CS3660 Critical Infrastructure Protection

Critical infrastructure is one of the cornerstones of Homeland Security in the United States. While we intuitively understand the importance of our infrastructure, we understand far less about what is critical and what we can do to make infrastructure more resilient. The purpose of this course is to give you a framework for understanding and the tools to analyze critical infrastructures. We take a “system of systems” approach that involves understanding the basics of how infrastructures function and how complexity theory and related policies influence their structure. We study risk and its applications to critical infrastructures.
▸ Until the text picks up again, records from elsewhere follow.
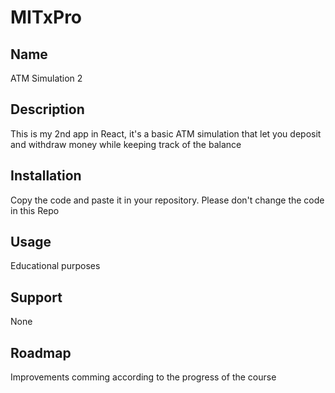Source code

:# MITxPro

## Name  
ATM Simulation 2

## Description  
This is my 2nd app in React, it's a basic ATM simulation that let you deposit and withdraw money while keeping track of the balance

## Installation 
Copy the code and paste it in your repository.  Please don't change the code in this Repo

## Usage
Educational purposes

## Support
None

## Roadmap
Improvements comming according to the progress of the course
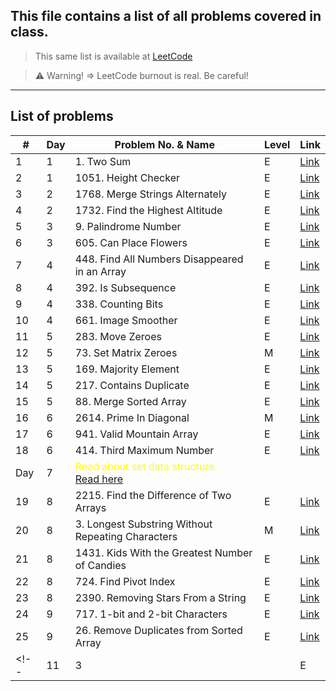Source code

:## This file contains a list of all problems covered in class.
 
> This same list is available at [LeetCode](https://leetcode.com/problem-list/ajer4v8m/)

> ⚠️ Warning!  => LeetCode burnout is real. Be careful!

---
## List of problems

| #    | Day  | Problem No. & Name | Level | Link    |
|------|----------|--------------------|-------|---------|
| 1    | 1        | 1. Two Sum      | E | [Link](https://leetcode.com/problems/two-sum/)|
| 2    | 1        | 1051. Height Checker        | E| [Link](https://leetcode.com/problems/height-checker)|
| 3    | 2        | 1768. Merge Strings Alternately | E | [Link](https://leetcode.com/problems/merge-strings-alternately)|
| 4    | 2        | 1732. Find the Highest Altitude | E | [Link](https://leetcode.com/problems/find-the-highest-altitude/)|
| 5    | 3        | 9. Palindrome Number | E | [Link](https://leetcode.com/problems/palindrome-number/)|
| 6    | 3        | 605. Can Place Flowers | E | [Link](https://leetcode.com/problems/can-place-flowers/)|
| 7    | 4        | 448. Find All Numbers Disappeared in an Array | E | [Link](https://leetcode.com/problems/find-all-numbers-disappeared-in-an-array/)|
| 8    | 4        | 392. Is Subsequence | E | [Link](https://leetcode.com/problems/is-subsequence)|
| 9    | 4        | 338. Counting Bits | E | [Link](https://leetcode.com/problems/counting-bits/)|
| 10    | 4        | 661. Image Smoother | E | [Link](https://leetcode.com/problems/image-smoother/)|
| 11    | 5        | 283. Move Zeroes | E | [Link](https://leetcode.com/problems/move-zeroes/)|
| 12    | 5        | 73. Set Matrix Zeroes | M | [Link](https://leetcode.com/problems/set-matrix-zeroes)|
| 13    | 5        | 169. Majority Element | E | [Link](https://leetcode.com/problems/majority-element)|
| 14    | 5        | 217. Contains Duplicate  | E | [Link](https://leetcode.com/problems/contains-duplicate)|
| 15    | 5        | 88. Merge Sorted Array | E | [Link](https://leetcode.com/problems/merge-sorted-array/)|
| 16    | 6        | 2614. Prime In Diagonal | M | [Link](https://leetcode.com/problems/prime-in-diagonal/)|
| 17    | 6        | 941. Valid Mountain Array | E | [Link](https://leetcode.com/problems/valid-mountain-array/)|
| 18    | 6        | 414. Third Maximum Number | E | [Link](https://leetcode.com/problems/third-maximum-number/)|
| Day  | 7        | <span style="color: yellow;"> Read about set data structure. &nbsp;&nbsp;&nbsp;&nbsp;&nbsp;</span> [Read here](./DataStructures/set.md)|
| 19    | 8        | 2215. Find the Difference of Two Arrays | E | [Link](https://leetcode.com/problems/find-the-difference-of-two-arrays/)|
| 20    | 8        | 3. Longest Substring Without Repeating Characters | M | [Link](https://leetcode.com/problems/longest-substring-without-repeating-characters/)|
| 21    | 8        | 1431. Kids With the Greatest Number of Candies | E | [Link](https://leetcode.com/problems/kids-with-the-greatest-number-of-candies/)|
| 22    | 8        | 724. Find Pivot Index  | E | [Link](https://leetcode.com/problems/find-pivot-index/)|
| 23    | 8        | 2390. Removing Stars From a String | E | [Link](https://leetcode.com/problems/removing-stars-from-a-string/)|
| 24    | 9        | 717. 1-bit and 2-bit Characters | E | [Link](https://leetcode.com/problems/1-bit-and-2-bit-characters/)|
| 25    | 9        | 26. Remove Duplicates from Sorted Array | E | [Link](https://leetcode.com/problems/remove-duplicates-from-sorted-array/)|
<!-- | 11    | 3        |  | E | [Link]()| -->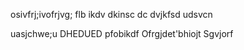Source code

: osivfrj;ivofrjvg;
flb
ikdv
dkinsc
dc
dvjkfsd
udsvcn

uasjchwe;u 
DHEDUED
pfobikdf
Ofrgjdet'bhiojt
Sgvjorf
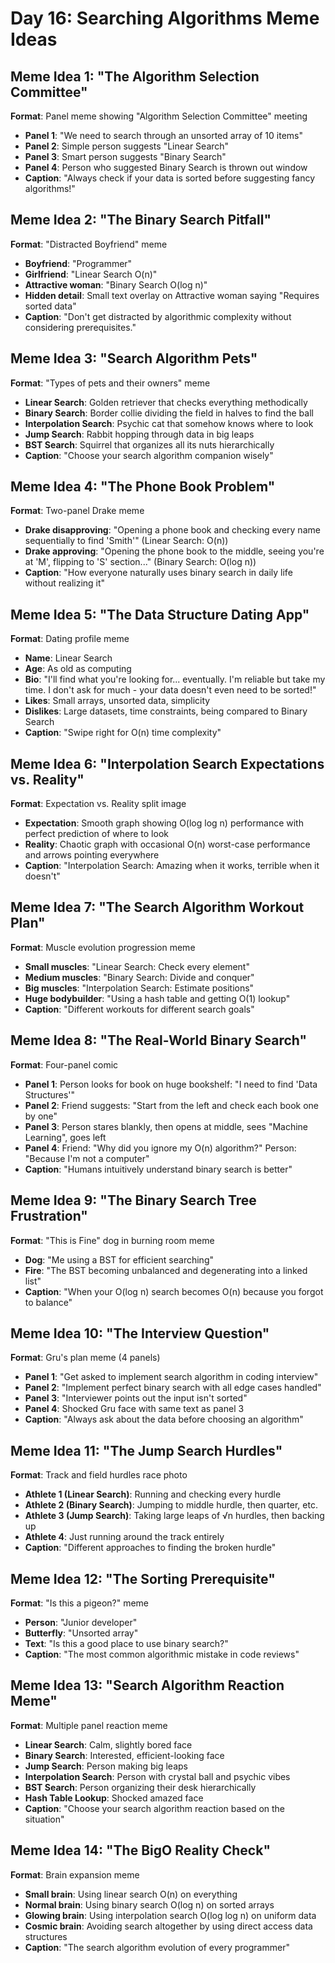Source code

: # Day 16: Searching Algorithms Meme Ideas

## Meme Idea 1: "The Algorithm Selection Committee"

**Format**: Panel meme showing "Algorithm Selection Committee" meeting

- **Panel 1**: "We need to search through an unsorted array of 10 items"
- **Panel 2**: Simple person suggests "Linear Search"
- **Panel 3**: Smart person suggests "Binary Search"
- **Panel 4**: Person who suggested Binary Search is thrown out window
- **Caption**: "Always check if your data is sorted before suggesting fancy algorithms!"

## Meme Idea 2: "The Binary Search Pitfall"

**Format**: "Distracted Boyfriend" meme

- **Boyfriend**: "Programmer"
- **Girlfriend**: "Linear Search O(n)"
- **Attractive woman**: "Binary Search O(log n)"
- **Hidden detail**: Small text overlay on Attractive woman saying "Requires sorted data"
- **Caption**: "Don't get distracted by algorithmic complexity without considering prerequisites."

## Meme Idea 3: "Search Algorithm Pets"

**Format**: "Types of pets and their owners" meme

- **Linear Search**: Golden retriever that checks everything methodically
- **Binary Search**: Border collie dividing the field in halves to find the ball
- **Interpolation Search**: Psychic cat that somehow knows where to look
- **Jump Search**: Rabbit hopping through data in big leaps
- **BST Search**: Squirrel that organizes all its nuts hierarchically
- **Caption**: "Choose your search algorithm companion wisely"

## Meme Idea 4: "The Phone Book Problem"

**Format**: Two-panel Drake meme

- **Drake disapproving**: "Opening a phone book and checking every name sequentially to find 'Smith'" (Linear Search: O(n))
- **Drake approving**: "Opening the phone book to the middle, seeing you're at 'M', flipping to 'S' section..." (Binary Search: O(log n))
- **Caption**: "How everyone naturally uses binary search in daily life without realizing it"

## Meme Idea 5: "The Data Structure Dating App"

**Format**: Dating profile meme

- **Name**: Linear Search
- **Age**: As old as computing
- **Bio**: "I'll find what you're looking for... eventually. I'm reliable but take my time. I don't ask for much - your data doesn't even need to be sorted!"
- **Likes**: Small arrays, unsorted data, simplicity
- **Dislikes**: Large datasets, time constraints, being compared to Binary Search
- **Caption**: "Swipe right for O(n) time complexity"

## Meme Idea 6: "Interpolation Search Expectations vs. Reality"

**Format**: Expectation vs. Reality split image

- **Expectation**: Smooth graph showing O(log log n) performance with perfect prediction of where to look
- **Reality**: Chaotic graph with occasional O(n) worst-case performance and arrows pointing everywhere
- **Caption**: "Interpolation Search: Amazing when it works, terrible when it doesn't"

## Meme Idea 7: "The Search Algorithm Workout Plan"

**Format**: Muscle evolution progression meme

- **Small muscles**: "Linear Search: Check every element"
- **Medium muscles**: "Binary Search: Divide and conquer"
- **Big muscles**: "Interpolation Search: Estimate positions"
- **Huge bodybuilder**: "Using a hash table and getting O(1) lookup"
- **Caption**: "Different workouts for different search goals"

## Meme Idea 8: "The Real-World Binary Search"

**Format**: Four-panel comic

- **Panel 1**: Person looks for book on huge bookshelf: "I need to find 'Data Structures'"
- **Panel 2**: Friend suggests: "Start from the left and check each book one by one"
- **Panel 3**: Person stares blankly, then opens at middle, sees "Machine Learning", goes left
- **Panel 4**: Friend: "Why did you ignore my O(n) algorithm?" Person: "Because I'm not a computer"
- **Caption**: "Humans intuitively understand binary search is better"

## Meme Idea 9: "The Binary Search Tree Frustration"

**Format**: "This is Fine" dog in burning room meme

- **Dog**: "Me using a BST for efficient searching"
- **Fire**: "The BST becoming unbalanced and degenerating into a linked list"
- **Caption**: "When your O(log n) search becomes O(n) because you forgot to balance"

## Meme Idea 10: "The Interview Question"

**Format**: Gru's plan meme (4 panels)

- **Panel 1**: "Get asked to implement search algorithm in coding interview"
- **Panel 2**: "Implement perfect binary search with all edge cases handled"
- **Panel 3**: "Interviewer points out the input isn't sorted"
- **Panel 4**: Shocked Gru face with same text as panel 3
- **Caption**: "Always ask about the data before choosing an algorithm"

## Meme Idea 11: "The Jump Search Hurdles"

**Format**: Track and field hurdles race photo

- **Athlete 1 (Linear Search)**: Running and checking every hurdle
- **Athlete 2 (Binary Search)**: Jumping to middle hurdle, then quarter, etc.
- **Athlete 3 (Jump Search)**: Taking large leaps of √n hurdles, then backing up
- **Athlete 4**: Just running around the track entirely
- **Caption**: "Different approaches to finding the broken hurdle"

## Meme Idea 12: "The Sorting Prerequisite"

**Format**: "Is this a pigeon?" meme

- **Person**: "Junior developer"
- **Butterfly**: "Unsorted array"
- **Text**: "Is this a good place to use binary search?"
- **Caption**: "The most common algorithmic mistake in code reviews"

## Meme Idea 13: "Search Algorithm Reaction Meme"

**Format**: Multiple panel reaction meme

- **Linear Search**: Calm, slightly bored face
- **Binary Search**: Interested, efficient-looking face
- **Jump Search**: Person making big leaps
- **Interpolation Search**: Person with crystal ball and psychic vibes
- **BST Search**: Person organizing their desk hierarchically
- **Hash Table Lookup**: Shocked amazed face
- **Caption**: "Choose your search algorithm reaction based on the situation"

## Meme Idea 14: "The BigO Reality Check"

**Format**: Brain expansion meme

- **Small brain**: Using linear search O(n) on everything
- **Normal brain**: Using binary search O(log n) on sorted arrays
- **Glowing brain**: Using interpolation search O(log log n) on uniform data
- **Cosmic brain**: Avoiding search altogether by using direct access data structures
- **Caption**: "The search algorithm evolution of every programmer"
Finally, we provide a framework that will allow you to scope, model, and then analyze an infrastructure from both the attacker and defender points of view resulting in recommendations based on risk and considering the return on investment in terms of risk reduction.

 

Prerequisite

NS3180

Lecture Hours

4

Lab Hours

0

Course Learning Outcomes

  • Understand basic concepts of risk and risk management methodologies pertaining to critical infrastructure.
  • Apply game theory methods to critical infrastructures to inform risk-based policies for protecting those infrastructures.
  • Model critical infrastructures as the system and system of systems level for use in analysis.
  • Understand complexity theories as they relate to critical infrastructures and the development of policies that shape infrastructures.
  • Understand resiliency and what it means with respect to infrastructure protection.
  • Develop metrics for “return on investment” for critical infrastructures.
  • Develop a working knowledge of how infrastructure systems work and what threatens the function of those systems.